[Work task]
Below are the records; collect from them each line containing the string "https".

(Data records begins)

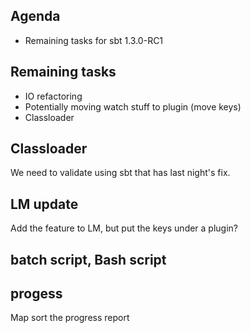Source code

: ## Agenda

- Remaining tasks for sbt 1.3.0-RC1

## Remaining tasks

- IO refactoring
- Potentially moving watch stuff to plugin (move keys)
- Classloader


## Classloader

We need to validate using sbt that has last night's fix.

## LM update

Add the feature to LM, but put the keys under a plugin?

## batch script, Bash script


## progess

Map
sort the progress report
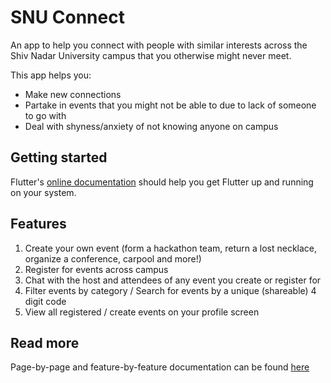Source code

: # SNU Connect

An app to help you connect with people with similar interests across the Shiv Nadar University campus that you otherwise might never meet. 

This app helps you:
  - Make new connections
  - Partake in events that you might not be able to due to lack of someone to go with
  - Deal with shyness/anxiety of not knowing anyone on campus

## Getting started

Flutter's [online documentation](https://flutter.dev/docs) should help you get Flutter up and running on your system.

## Features

1. Create your own event (form a hackathon team, return a lost necklace, organize a conference, carpool and more!)
2. Register for events across campus
3. Chat with the host and attendees of any event you create or register for
4. Filter events by category / Search for events by a unique (shareable) 4 digit code 
5. View all registered / create events on your profile screen

## Read more

Page-by-page and feature-by-feature documentation can be found [here](https://docs.google.com/document/d/1joqisilq5tEgUPnRQE87k81e-rgBnuSVXh75rOGlzaE/edit?usp=sharing)
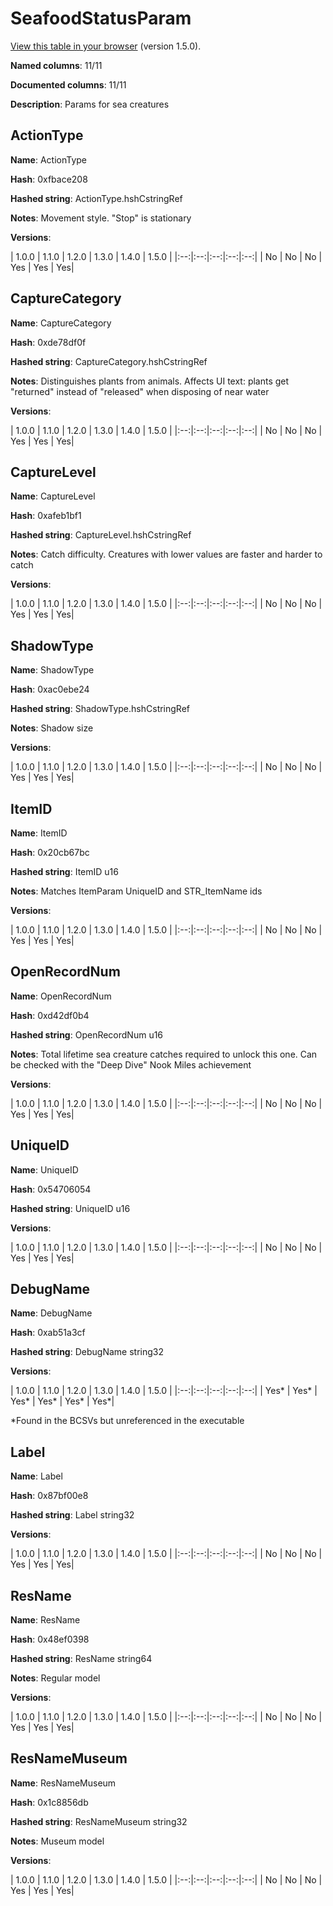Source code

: # SeafoodStatusParam
[View this table in your browser](SeafoodStatusParam-value.md) (version 1.5.0).

**Named columns**: 11/11

**Documented columns**: 11/11

**Description**: Params for sea creatures
## ActionType

**Name**: ActionType

**Hash**: 0xfbace208

**Hashed string**: ActionType.hshCstringRef

**Notes**: Movement style. "Stop" is stationary

**Versions**: 

 | 1.0.0 | 1.1.0 | 1.2.0 | 1.3.0 | 1.4.0 | 1.5.0 |
|:--:|:--:|:--:|:--:|:--:|
| No | No | No | Yes | Yes | Yes| 


## CaptureCategory

**Name**: CaptureCategory

**Hash**: 0xde78df0f

**Hashed string**: CaptureCategory.hshCstringRef

**Notes**: Distinguishes plants from animals. Affects UI text: plants get "returned" instead of "released" when disposing of near water

**Versions**: 

 | 1.0.0 | 1.1.0 | 1.2.0 | 1.3.0 | 1.4.0 | 1.5.0 |
|:--:|:--:|:--:|:--:|:--:|
| No | No | No | Yes | Yes | Yes| 


## CaptureLevel

**Name**: CaptureLevel

**Hash**: 0xafeb1bf1

**Hashed string**: CaptureLevel.hshCstringRef

**Notes**: Catch difficulty. Creatures with lower values are faster and harder to catch

**Versions**: 

 | 1.0.0 | 1.1.0 | 1.2.0 | 1.3.0 | 1.4.0 | 1.5.0 |
|:--:|:--:|:--:|:--:|:--:|
| No | No | No | Yes | Yes | Yes| 


## ShadowType

**Name**: ShadowType

**Hash**: 0xac0ebe24

**Hashed string**: ShadowType.hshCstringRef

**Notes**: Shadow size

**Versions**: 

 | 1.0.0 | 1.1.0 | 1.2.0 | 1.3.0 | 1.4.0 | 1.5.0 |
|:--:|:--:|:--:|:--:|:--:|
| No | No | No | Yes | Yes | Yes| 


## ItemID

**Name**: ItemID

**Hash**: 0x20cb67bc

**Hashed string**: ItemID u16

**Notes**: Matches ItemParam UniqueID and STR_ItemName ids

**Versions**: 

 | 1.0.0 | 1.1.0 | 1.2.0 | 1.3.0 | 1.4.0 | 1.5.0 |
|:--:|:--:|:--:|:--:|:--:|
| No | No | No | Yes | Yes | Yes| 


## OpenRecordNum

**Name**: OpenRecordNum

**Hash**: 0xd42df0b4

**Hashed string**: OpenRecordNum u16

**Notes**: Total lifetime sea creature catches required to unlock this one. Can be checked with the "Deep Dive" Nook Miles achievement

**Versions**: 

 | 1.0.0 | 1.1.0 | 1.2.0 | 1.3.0 | 1.4.0 | 1.5.0 |
|:--:|:--:|:--:|:--:|:--:|
| No | No | No | Yes | Yes | Yes| 


## UniqueID

**Name**: UniqueID

**Hash**: 0x54706054

**Hashed string**: UniqueID u16

**Versions**: 

 | 1.0.0 | 1.1.0 | 1.2.0 | 1.3.0 | 1.4.0 | 1.5.0 |
|:--:|:--:|:--:|:--:|:--:|
| No | No | No | Yes | Yes | Yes| 


## DebugName

**Name**: DebugName

**Hash**: 0xab51a3cf

**Hashed string**: DebugName string32

**Versions**: 

 | 1.0.0 | 1.1.0 | 1.2.0 | 1.3.0 | 1.4.0 | 1.5.0 |
|:--:|:--:|:--:|:--:|:--:|
| Yes* | Yes* | Yes* | Yes* | Yes* | Yes*| 

*Found in the BCSVs but unreferenced in the executable

## Label

**Name**: Label

**Hash**: 0x87bf00e8

**Hashed string**: Label string32

**Versions**: 

 | 1.0.0 | 1.1.0 | 1.2.0 | 1.3.0 | 1.4.0 | 1.5.0 |
|:--:|:--:|:--:|:--:|:--:|
| No | No | No | Yes | Yes | Yes| 


## ResName

**Name**: ResName

**Hash**: 0x48ef0398

**Hashed string**: ResName string64

**Notes**: Regular model

**Versions**: 

 | 1.0.0 | 1.1.0 | 1.2.0 | 1.3.0 | 1.4.0 | 1.5.0 |
|:--:|:--:|:--:|:--:|:--:|
| No | No | No | Yes | Yes | Yes| 


## ResNameMuseum

**Name**: ResNameMuseum

**Hash**: 0x1c8856db

**Hashed string**: ResNameMuseum string32

**Notes**: Museum model

**Versions**: 

 | 1.0.0 | 1.1.0 | 1.2.0 | 1.3.0 | 1.4.0 | 1.5.0 |
|:--:|:--:|:--:|:--:|:--:|
| No | No | No | Yes | Yes | Yes| 


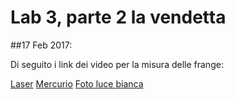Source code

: # Lab 3, parte 2 la vendetta

##17 Feb 2017:

Di seguito i link dei video per la misura delle frange:

[Laser](https://drive.google.com/open?id=0B0LWH51SVGsLSWJyNU5ydDhDalU)
[Mercurio](https://drive.google.com/open?id=0B0LWH51SVGsLQllVZmc2VGo1SDA)
[Foto luce bianca](https://goo.gl/photos/B92gTTVCLg2AYagY9)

(Data records ends)

[Written answer]
Flutter's [online documentation](https://flutter.dev/docs) should help you get Flutter up and running on your system.
Page-by-page and feature-by-feature documentation can be found [here](https://docs.google.com/document/d/1joqisilq5tEgUPnRQE87k81e-rgBnuSVXh75rOGlzaE/edit?usp=sharing)
[Laser](https://drive.google.com/open?id=0B0LWH51SVGsLSWJyNU5ydDhDalU)
[Mercurio](https://drive.google.com/open?id=0B0LWH51SVGsLQllVZmc2VGo1SDA)
[Foto luce bianca](https://goo.gl/photos/B92gTTVCLg2AYagY9)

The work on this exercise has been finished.